### High-accuracy density and mass flow rate meters for slush hydrogen.

By measuring the fluid temperature, pressure, and volumetric flow, it
is easy to determine the density or mass flow rate of single-phase fluids
such as liquid hydrogen. However, for slush hydrogen, because density varies
in accordance with the solid fraction, it is necessary to measure the solid
fraction directory.

Regardless of the method being considered, the influence of solid particles
on density and flow velocity measurement must be clarified to improve measurement
accuracies. Given the objective of high accuracy in density and mass flow
rate measurement, new density meter and mass flow meter structures are considered. These
approaches are based on changes in the specific dielectric constant, or
changes in the microwave propagation properties, due to variation in the
solid fraction [4, 5, 16].

Density meter.

In the case of solid particles mixed in a liquid, such as with slush hydrogen,
it is important to consider the behavior of the solid particles in terms
of electrode configuration if the accuracy of capacitance-type density
meter is to be improved. The above figure illustrates the principles associated with the parallel flat-plate type
for single-phase liquid, and the flat-plate and cylinder type for slush
[12].

A combination design featuring a flat-plate together with two cylinders
allows solid particles to easily enter between the electrodes, with a simple
construction that offers high accuracy. The relationship between the capacitance `C` of the capacitance-type density meter and the specific dielectric constant
*ε* is expressed in the above figure. Here, *C*_{0} and *C*_{d} are fixed constants measured in advance in liquid hydrogen. The measurement
of *C* for the density meter placed in slush hydrogen allows determination of
*ε*. The volumetric solid fraction can be calculated from the specific dielectric
constants *ε*_{s} and ε_{l} of solid and liquid hydrogen, while the density of slush hydrogen can
be determined from densities of the solid and liquid.

The figure below presents the solid fraction measurement results for two varieties of flat-plate
and cylinder type electrodes, and for a parallel flat-plate type. In the
case of the parallel flat-plate type, as the solid fraction increased,
the solid particles were unable to sufficiently enter within the electrode
structure, and the solid fraction obtained was lower than the actual density.
In contrast, almost all the measured results for the flat-plate and cylinder
type were in good agreement with the calculated value. In the cases of slush hydrogen and slush nitrogen, density measurement
accuracies were within ±0.5% and ±0.25% respectively [5, 12].

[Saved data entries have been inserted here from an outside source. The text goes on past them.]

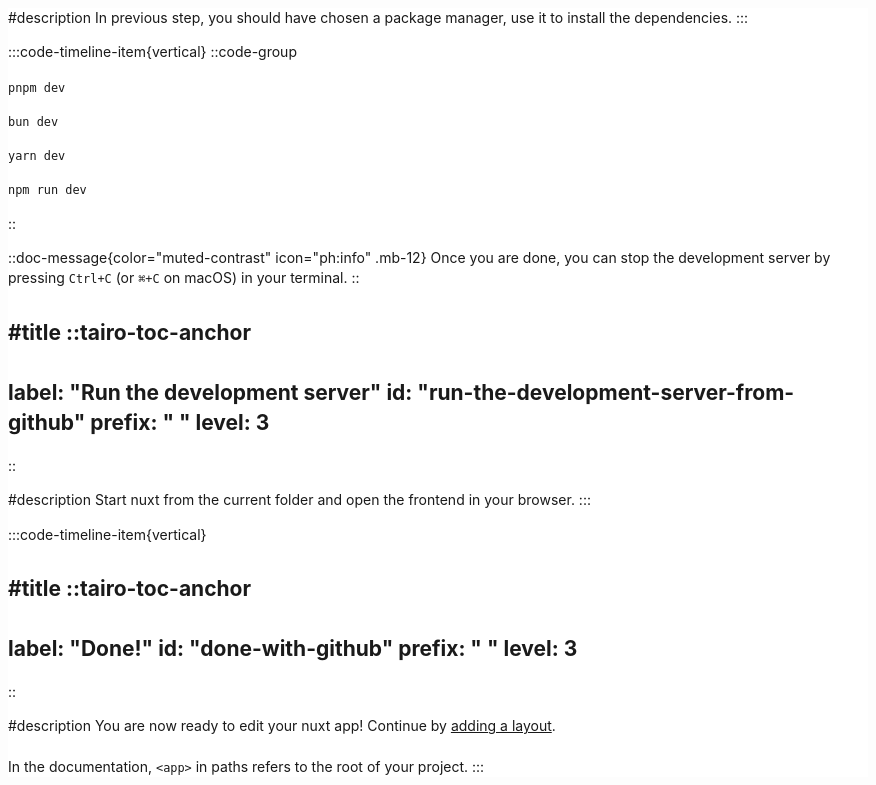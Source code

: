   #description
  In previous step, you should have chosen a package manager, use it to install the dependencies.
  :::


  :::code-timeline-item{vertical}
  ::code-group
  ```bash [pnpm]
  pnpm dev
  ```
  ```bash [bun]
  bun dev
  ```
  ```bash [yarn]
  yarn dev
  ```
  ```bash [npm]
  npm run dev
  ```
  ::

  ::doc-message{color="muted-contrast" icon="ph:info" .mb-12}
  Once you are done, you can stop the development server by pressing `Ctrl+C` (or `⌘+C` on macOS) in your terminal.
  ::



  #title
  ::tairo-toc-anchor
  ---
  label: "Run the development server"
  id: "run-the-development-server-from-github"
  prefix: " "
  level: 3
  ---
  ::

  #description
  Start nuxt from the current folder and open the frontend in your browser.
  :::


  :::code-timeline-item{vertical}
  
  #title
  ::tairo-toc-anchor
  ---
  label: "Done!"
  id: "done-with-github"
  prefix: " "
  level: 3
  ---
  ::

  #description
  You are now ready to edit your nuxt app! Continue by [adding a layout](/documentation/setup/add-a-layout).
  <br /><br />
  In the documentation, `<app>` in paths refers to the root of your project.
  :::
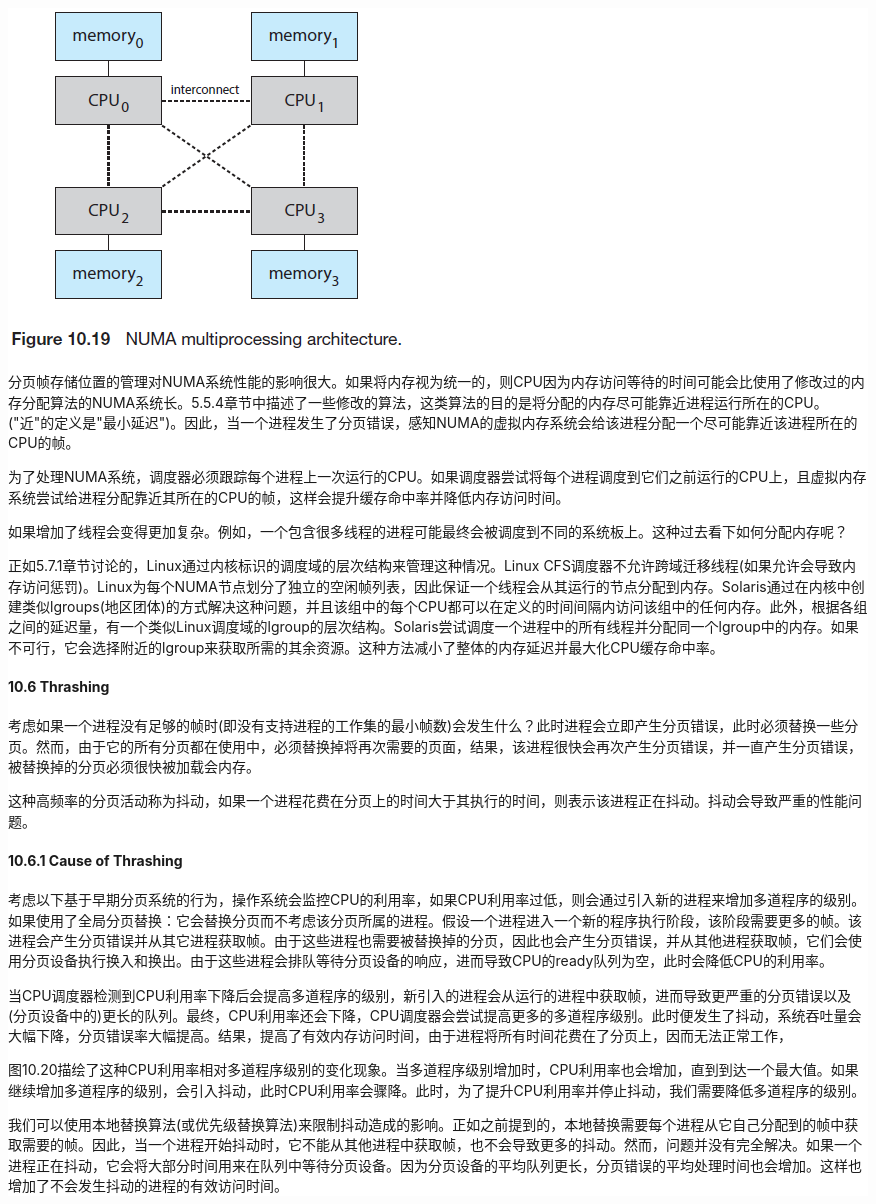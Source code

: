 ![10.19](./Pics/OS_chapter10/10.19.png)

分页帧存储位置的管理对NUMA系统性能的影响很大。如果将内存视为统一的，则CPU因为内存访问等待的时间可能会比使用了修改过的内存分配算法的NUMA系统长。5.5.4章节中描述了一些修改的算法，这类算法的目的是将分配的内存尽可能靠近进程运行所在的CPU。("近"的定义是"最小延迟")。因此，当一个进程发生了分页错误，感知NUMA的虚拟内存系统会给该进程分配一个尽可能靠近该进程所在的CPU的帧。

为了处理NUMA系统，调度器必须跟踪每个进程上一次运行的CPU。如果调度器尝试将每个进程调度到它们之前运行的CPU上，且虚拟内存系统尝试给进程分配靠近其所在的CPU的帧，这样会提升缓存命中率并降低内存访问时间。

如果增加了线程会变得更加复杂。例如，一个包含很多线程的进程可能最终会被调度到不同的系统板上。这种过去看下如何分配内存呢？

正如5.7.1章节讨论的，Linux通过内核标识的调度域的层次结构来管理这种情况。Linux CFS调度器不允许跨域迁移线程(如果允许会导致内存访问惩罚)。Linux为每个NUMA节点划分了独立的空闲帧列表，因此保证一个线程会从其运行的节点分配到内存。Solaris通过在内核中创建类似lgroups(地区团体)的方式解决这种问题，并且该组中的每个CPU都可以在定义的时间间隔内访问该组中的任何内存。此外，根据各组之间的延迟量，有一个类似Linux调度域的lgroup的层次结构。Solaris尝试调度一个进程中的所有线程并分配同一个lgroup中的内存。如果不可行，它会选择附近的lgroup来获取所需的其余资源。这种方法减小了整体的内存延迟并最大化CPU缓存命中率。

#### 10.6 Thrashing

考虑如果一个进程没有足够的帧时(即没有支持进程的工作集的最小帧数)会发生什么？此时进程会立即产生分页错误，此时必须替换一些分页。然而，由于它的所有分页都在使用中，必须替换掉将再次需要的页面，结果，该进程很快会再次产生分页错误，并一直产生分页错误，被替换掉的分页必须很快被加载会内存。

这种高频率的分页活动称为抖动，如果一个进程花费在分页上的时间大于其执行的时间，则表示该进程正在抖动。抖动会导致严重的性能问题。

#### 10.6.1 Cause of Thrashing

考虑以下基于早期分页系统的行为，操作系统会监控CPU的利用率，如果CPU利用率过低，则会通过引入新的进程来增加多道程序的级别。如果使用了全局分页替换：它会替换分页而不考虑该分页所属的进程。假设一个进程进入一个新的程序执行阶段，该阶段需要更多的帧。该进程会产生分页错误并从其它进程获取帧。由于这些进程也需要被替换掉的分页，因此也会产生分页错误，并从其他进程获取帧，它们会使用分页设备执行换入和换出。由于这些进程会排队等待分页设备的响应，进而导致CPU的ready队列为空，此时会降低CPU的利用率。

当CPU调度器检测到CPU利用率下降后会提高多道程序的级别，新引入的进程会从运行的进程中获取帧，进而导致更严重的分页错误以及(分页设备中的)更长的队列。最终，CPU利用率还会下降，CPU调度器会尝试提高更多的多道程序级别。此时便发生了抖动，系统吞吐量会大幅下降，分页错误率大幅提高。结果，提高了有效内存访问时间，由于进程将所有时间花费在了分页上，因而无法正常工作，

图10.20描绘了这种CPU利用率相对多道程序级别的变化现象。当多道程序级别增加时，CPU利用率也会增加，直到到达一个最大值。如果继续增加多道程序的级别，会引入抖动，此时CPU利用率会骤降。此时，为了提升CPU利用率并停止抖动，我们需要降低多道程序的级别。

我们可以使用本地替换算法(或优先级替换算法)来限制抖动造成的影响。正如之前提到的，本地替换需要每个进程从它自己分配到的帧中获取需要的帧。因此，当一个进程开始抖动时，它不能从其他进程中获取帧，也不会导致更多的抖动。然而，问题并没有完全解决。如果一个进程正在抖动，它会将大部分时间用来在队列中等待分页设备。因为分页设备的平均队列更长，分页错误的平均处理时间也会增加。这样也增加了不会发生抖动的进程的有效访问时间。
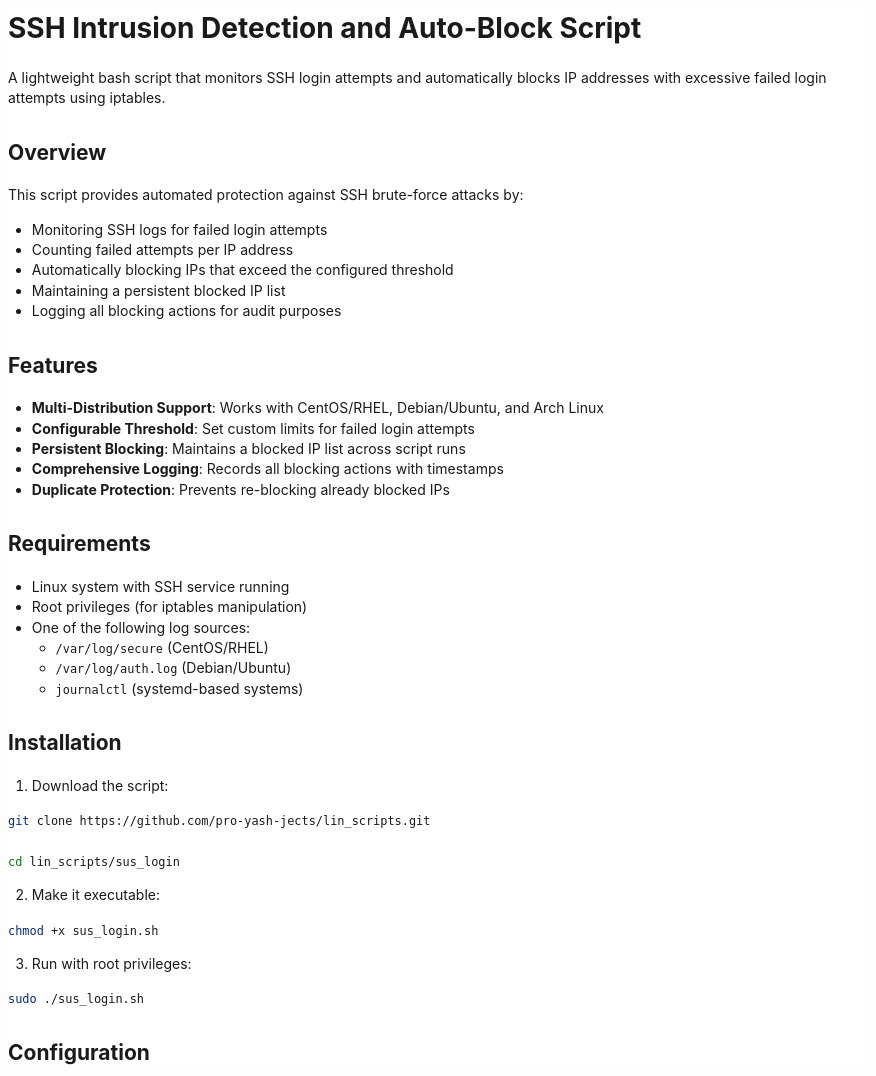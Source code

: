 # SSH Intrusion Detection and Auto-Block Script

A lightweight bash script that monitors SSH login attempts and automatically blocks IP addresses with excessive failed login attempts using iptables.

## Overview

This script provides automated protection against SSH brute-force attacks by:
- Monitoring SSH logs for failed login attempts
- Counting failed attempts per IP address
- Automatically blocking IPs that exceed the configured threshold
- Maintaining a persistent blocked IP list
- Logging all blocking actions for audit purposes

## Features

- **Multi-Distribution Support**: Works with CentOS/RHEL, Debian/Ubuntu, and Arch Linux
- **Configurable Threshold**: Set custom limits for failed login attempts
- **Persistent Blocking**: Maintains a blocked IP list across script runs
- **Comprehensive Logging**: Records all blocking actions with timestamps
- **Duplicate Protection**: Prevents re-blocking already blocked IPs

## Requirements

- Linux system with SSH service running
- Root privileges (for iptables manipulation)
- One of the following log sources:
  - `/var/log/secure` (CentOS/RHEL)
  - `/var/log/auth.log` (Debian/Ubuntu)
  - `journalctl` (systemd-based systems)

## Installation

1. Download the script:
```bash
git clone https://github.com/pro-yash-jects/lin_scripts.git

cd lin_scripts/sus_login
```

2. Make it executable:
```bash
chmod +x sus_login.sh
```

3. Run with root privileges:
```bash
sudo ./sus_login.sh
```

## Configuration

The microwave-type density meter, as shown in the above figure, consists
of micro-wave transmitter and receiver antennas, employing a network analyzer
to measure the phase shift in the microwaves propagated between the antennas.
This new type has been developed, and the measurement is done with respect
to the phase shifts Δ*ϕ*_{1}, Δ*ϕ*_{2} in the microwave propagated between the antennas in liquid and slush hydrogen,
respectively. The relationship between the phase-shift difference Δ*ϕ* = Δ*ϕ*_{2}－Δ*ϕ*_{1} and the change in the specific dielectric constant Δ*ε* for liquid and slush hydrogen on the other is expressed in the above figure.
Here, *λ* is the microwave wavelength and *L* is the distance between the transmitter and receiver antennas. In experimental
results, density measurement accuracy was obtained within ±0.5% [13].

Mass flow meter.

The new measurement principles of the capacitance-type and microwave-type
flow meters in pipe flow are shown in the above figure. These allow the determination of mass flow rate from the measurement
of density and flow velocity of slush hydrogen. A noteworthy aspect of flow velocity measurement is the slight fluctuation
in the distribution of solid particles, i.e., slush hydrogen density fluctuation
[14, 15].

First, capacitance or microwave (waveguide) -type density meters are placed
at two locations along the pipe flow, and the density is measured using
the LCR meter* or network analyzer. Then, the flow velocity *V* is calculated from the delay time *τ* where the cross-correlation function for the density measurement signals
from the two locations is at a maximum, together with the distance *L* between the density meters, such that the mass flow rate can be determined.

Since these methods do not utilize any moving parts such as turbine flow
meters, there is no need to install precooling pipes and valves.

Experimental work was performed using the capacitance and microwave-type
mass flow meters, and density measurement accuracy of ±0.5% was obtained.
Since the accuracy of the flow velocimeter used for calibration is ±5%,
the exact measurement accuracy of this method could not be immediately
confirmed. However, it is expected that the measurement of velocity using
the delay time evaluated from the cross-correlation function would be capable
of high accuracy comparable to that of density.

* LCR meter: Equipment for measuring inductance (*L*), capacitance (*C*), and resistance (*R*). In the experiment, capacitance (*C*) is measured.